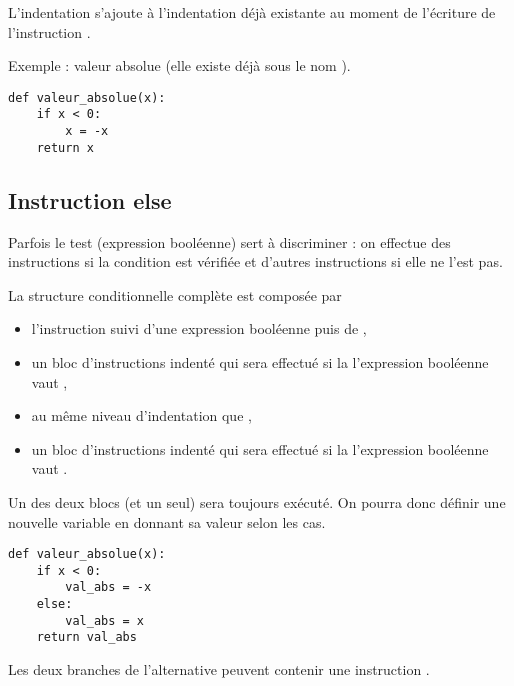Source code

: L'indentation s'ajoute à l'indentation déjà existante au moment de l'écriture de l'instruction .

Exemple : valeur absolue (elle existe déjà sous le nom ).
\begin{lstlisting}
def valeur_absolue(x):
    if x < 0:
        x = -x
    return x
\end{lstlisting}
\newpage
\subsection{Instruction else}
Parfois le test (expression booléenne) sert à discriminer : on effectue des instructions si la condition est vérifiée et d'autres instructions si elle ne l'est pas.
\begin{defin}
La structure conditionnelle complète est composée par 
\begin{itemize}
 \item l'instruction  suivi d'une expression booléenne puis de \type{:},
 \item un bloc d'instructions indenté qui sera effectué si la l'expression booléenne vaut ,
 \item {} au même niveau d'indentation que ,
  \item un bloc d'instructions indenté qui sera effectué si la l'expression booléenne vaut .
\end{itemize}
\end{defin}
Un des deux blocs (et un seul) sera toujours exécuté. On pourra donc définir une nouvelle variable en donnant sa valeur selon les cas.
\begin{lstlisting}
def valeur_absolue(x):
    if x < 0:
        val_abs = -x
    else:
        val_abs = x
    return val_abs
\end{lstlisting}
Les deux branches de l'alternative peuvent contenir une instruction .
┄┄┄┄┄┄┄┄┄┄
# [Task to carry out]
Transcribe the preceding listing in its entirety and with exact wording, leaving out pictures.

# [Exercise result]
Source code

: L'indentation s'ajoute à l'indentation déjà existante au moment de l'écriture de l'instruction .

Exemple : valeur absolue (elle existe déjà sous le nom ).
\begin{lstlisting}
def valeur_absolue(x):
    if x < 0:
        x = -x
    return x
\end{lstlisting}
\newpage
\subsection{Instruction else}
Parfois le test (expression booléenne) sert à discriminer : on effectue des instructions si la condition est vérifiée et d'autres instructions si elle ne l'est pas.
\begin{defin}
La structure conditionnelle complète est composée par 
\begin{itemize}
 \item l'instruction  suivi d'une expression booléenne puis de \type{:},
 \item un bloc d'instructions indenté qui sera effectué si la l'expression booléenne vaut ,
 \item {} au même niveau d'indentation que ,
  \item un bloc d'instructions indenté qui sera effectué si la l'expression booléenne vaut .
\end{itemize}
\end{defin}
Un des deux blocs (et un seul) sera toujours exécuté. On pourra donc définir une nouvelle variable en donnant sa valeur selon les cas.
\begin{lstlisting}
def valeur_absolue(x):
    if x < 0:
        val_abs = -x
    else:
        val_abs = x
    return val_abs
\end{lstlisting}
Les deux branches de l'alternative peuvent contenir une instruction .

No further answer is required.